Leitura do Livro “O Filho de Mil Homens” de Valter Hugo Mãe
“Da porta aberta viam-se a areia da praia e a água livre do mar. A casa assentava numas madeiras fortes que pareciam árvores robustas a nascer e que, ao invés de uma frondosa copa, tinham em conjunto umas paredes intensamente azuis com janelas a mostrar cortinas brancas atrás dos vidros. (...) Era uma casa que não queria estar sozinha.”(apud LEITE, p. 5, grifo do autor)
“Os seus olhos tinham um precipício. E ele estava quase a cair olhos adentro, no precipício de tamanho infinito escavado para dentro de si mesmo. Um rapaz carregado de ausências e silêncios. Seguia na traineira quase com a promessa de quem podia chorar. Para dentro do rapaz pequeno era um sem fim e pouco do que continha lhe servia para a felicidade. Para dentro do rapaz o rapaz caía.” (MÃE, 2012, p. 11, grifo nosso)

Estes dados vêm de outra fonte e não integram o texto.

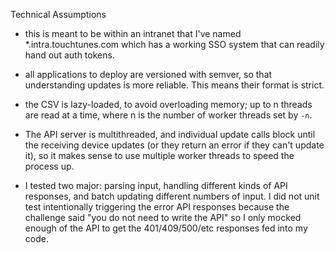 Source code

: Technical Assumptions

- this is meant to be within an intranet that I've named *.intra.touchtunes.com
  which has a working SSO system that can readily hand out auth tokens. 

- all applications to deploy are versioned with semver, so that understanding updates is more reliable.
  This means their format is strict.

- the CSV is lazy-loaded, to avoid overloading memory; up to n threads are read at a time,
  where n is the number of worker threads set by `-n`.

- The API server is multithreaded, and individual update calls block
  until the receiving device updates (or they return an error if they can't update it),
  so it makes sense to use multiple worker threads to speed the process up.

- I tested two major: parsing input, handling different kinds of API responses,
  and batch updating different numbers of input.
  I did not unit test intentionally triggering the error API responses because
  the challenge said "you do not need to write the API" so I only mocked
  enough of the API to get the 401/409/500/etc responses fed into my code.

Assim, as circunstâncias são conectadas durante todo o processo temporal da narrativa, de modo a manifestar o quanto a vida é permeada de ausências e tristezas. Sim, são seres que carregam a solidão em suas particularidades. A história pessoal de cada um constitui-se de um passado, o qual porta momentos de perdas marcadas na memória: “O doutor pensava o contrário. Pensava que o passado tinha pernas longas e corria, sim, e muito, como um obstinado a marcar a sua presença, a sua herança. O passado é uma herança de que não se pode abdicar, disse o doutor.” (MÃE, 2012, p. 43-44)

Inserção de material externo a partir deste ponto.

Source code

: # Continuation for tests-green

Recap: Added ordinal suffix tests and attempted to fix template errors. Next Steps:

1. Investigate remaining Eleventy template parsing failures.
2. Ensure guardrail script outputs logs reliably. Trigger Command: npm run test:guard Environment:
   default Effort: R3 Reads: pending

Embora a tristeza exista, pode-se recomeçar. O verbo reinventar é o norte para trilhar o caminho da felicidade, da aceitação, do respeito e principalmente do amor. Os personagens descobrem esse belo trajeto e, unidos, alcançam o objetivo de amar e de se completarem. Todos perderam algo, seja uma pessoa seja sua própria alegria; mas ganharam significativamente uns aos outros. A aceitação traz felicidade. O amor transforma e irradia o mundo. A união resulta no cuidado e respeito mútuo:
“Tinha de ser uma festa, talvez fosse mesmo uma festa, porque sobre as dores de cada um se celebravam de algum modo as partilhas, a disponibilidade cada vez mais consciente da amizade. Estavam à mesa carregados de passado, mas alguém fora capaz de tornar o presente num momento intenso que nenhum dos convidados quereria perder. Naquele instante, nenhum dos convidados quereria ser outra pessoa. O Crisóstomo pensava nisso, em como acontece a qualquer um, num certo instante, não querer trocar de lugar com rei ou rainha nenhuns de reino nenhum do planeta.” (MÃE, 2012, p. 118)

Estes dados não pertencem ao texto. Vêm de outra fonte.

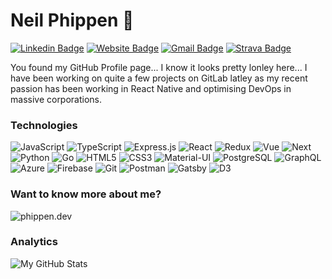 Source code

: # Neil Phippen 👋

[![Linkedin Badge](https://img.shields.io/badge/-nphippen-blue?style=flat&logo=Linkedin&logoColor=white&link=https://www.linkedin.com/in/nphippen/)](https://www.linkedin.com/in/nphippen/)
[![Website Badge](https://img.shields.io/badge/-phippen.dev-47CCCC?style=flat&logo=Google-Chrome&logoColor=white&link=https://phippen.dev)](https://phippen.dev)
[![Gmail Badge](https://img.shields.io/badge/-nphippen-c14438?style=flat&logo=Gmail&logoColor=white&link=mailto:nphippen@gmail.com)](mailto:nphippen@gmail.com)
[![Strava Badge](https://img.shields.io/badge/-nphippen-FC4C02?style=flat&logo=Strava&logoColor=white&link=https://www.strava.com/athletes/27600)](https://www.strava.com/athletes/27600)

You found my GitHub Profile page... I know it looks pretty lonley here...  I have been working on quite a few projects on GitLab latley as my recent passion has been working in React Native and optimising DevOps in massive corporations.

### Technologies
![JavaScript](https://img.shields.io/badge/JavaScript-323330?style=for-the-badge&logo=javascript&logoColor=F7DF1E)
![TypeScript](https://img.shields.io/badge/TypeScript-007ACC?style=for-the-badge&logo=typescript&logoColor=white)
![Express.js](https://img.shields.io/badge/Express.js-404D59?style=for-the-badge)
![React](https://img.shields.io/badge/React-20232A?style=for-the-badge&logo=react&logoColor=61DAFB)
![Redux](https://img.shields.io/badge/Redux-593D88?style=for-the-badge&logo=redux&logoColor=white)
![Vue](https://img.shields.io/badge/Vue.js-35495E?style=for-the-badge&logo=vuedotjs&logoColor=4FC08D)
![Next](https://img.shields.io/badge/next.js-000000?style=for-the-badge&logo=nextdotjs&logoColor=white)
![Python](https://img.shields.io/badge/Python-FFD43B?style=for-the-badge&logo=python&logoColor=darkgreen)
![Go](https://img.shields.io/badge/Go-00ADD8?style=for-the-badge&logo=go&logoColor=white)
![HTML5](https://img.shields.io/badge/HTML5-E34F26?style=for-the-badge&logo=html5&logoColor=white)
![CSS3](https://img.shields.io/badge/CSS3-1572B6?style=for-the-badge&logo=css3&logoColor=white)
![Material-UI](https://img.shields.io/badge/Material--UI-0081CB?style=for-the-badge&logo=material-ui&logoColor=white)
![PostgreSQL](https://img.shields.io/badge/PostgreSQL-316192?style=for-the-badge&logo=postgresql&logoColor=white)
![GraphQL](https://img.shields.io/badge/GraphQL-E10098?logo=graphql&logoColor=white&style=for-the-badge)
![Azure](https://img.shields.io/badge/Azure-blue?style=for-the-badge&logo=azuredevops&logoColor=white)
![Firebase](https://img.shields.io/badge/Firebase-4285F4?style=for-the-badge&logo=firebase&logoColor=orange)
![Git](https://img.shields.io/badge/Git-F05032?style=for-the-badge&logo=git&logoColor=white)
![Postman](https://img.shields.io/badge/Postman-FF6C37?style=for-the-badge&logo=Postman&logoColor=white)
![Gatsby](https://img.shields.io/badge/PowerShell-5391FE?style=for-the-badge&logo=gatsby&logoColor=white)
![D3](https://img.shields.io/badge/D3-red?style=for-the-badge&logo=d3.js&logoColor=white)

### Want to know more about me?
![phippen.dev](https://phippen.dev)

### Analytics
![My GitHub Stats](https://github-readme-stats.vercel.app/api?username=nphippen&show_icons=true&count_private=true&hide=stars&border_radius=15&theme=tokyonight)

É belo participar da ressignificação de vida edificada pelos personagens. Ao recomeçarem, mudam o seu próprio mundo e a relação com as pessoas. É um novo olhar para si e para o próximo. Eles percebem – também nós, leitores, somos convidados a notar – que o viver consiste nas diversas situações do dia a dia, nas várias ocasiões em que as pessoas atravessam o contexto uma das outras. O mundo é uma sequência de fatos, aprendizados, amadurecimentos e cuidados. O indivíduo nasce na/da sociedade, ele é um ser social que está exposto aos preconceitos e estigmas; porém, ele pode amar e encontrar sua alegria:
“... todos nascemos filhos de mil pais e de mais mil mães, e a solidão é
sobretudo a incapacidade de ver qualquer pessoa como nos pertencendo, para que
nos pertença de verdade e se gere um cuidado mútuo. Como se os nossos mil pais
e mais as nossas mil mães coincidissem em parte, como se fôssemos por aí
irmãos, irmãos uns dos outros. Somos o resultado de tanta gente, de tanta
história, tão grandes sonhos que vão passando de pessoa a pessoa, que nunca
estaremos sós.” (MÃE, 2012, p. 131)
Leite, Igor Augusto. A Tessitura Narrativa de O Filho de Mil Homens, de Valter Hugo Mãe. Disponível em: https://www.assis.unesp.br/Home/ensino/pos-graduacao/letras/leite-igor-augusto---a-tessitura-narrativa-de-o-filho-ok.pdf. Acesso em: 17/12/2020.
Que lindo!! Fiquei até com vontade de ler o livro.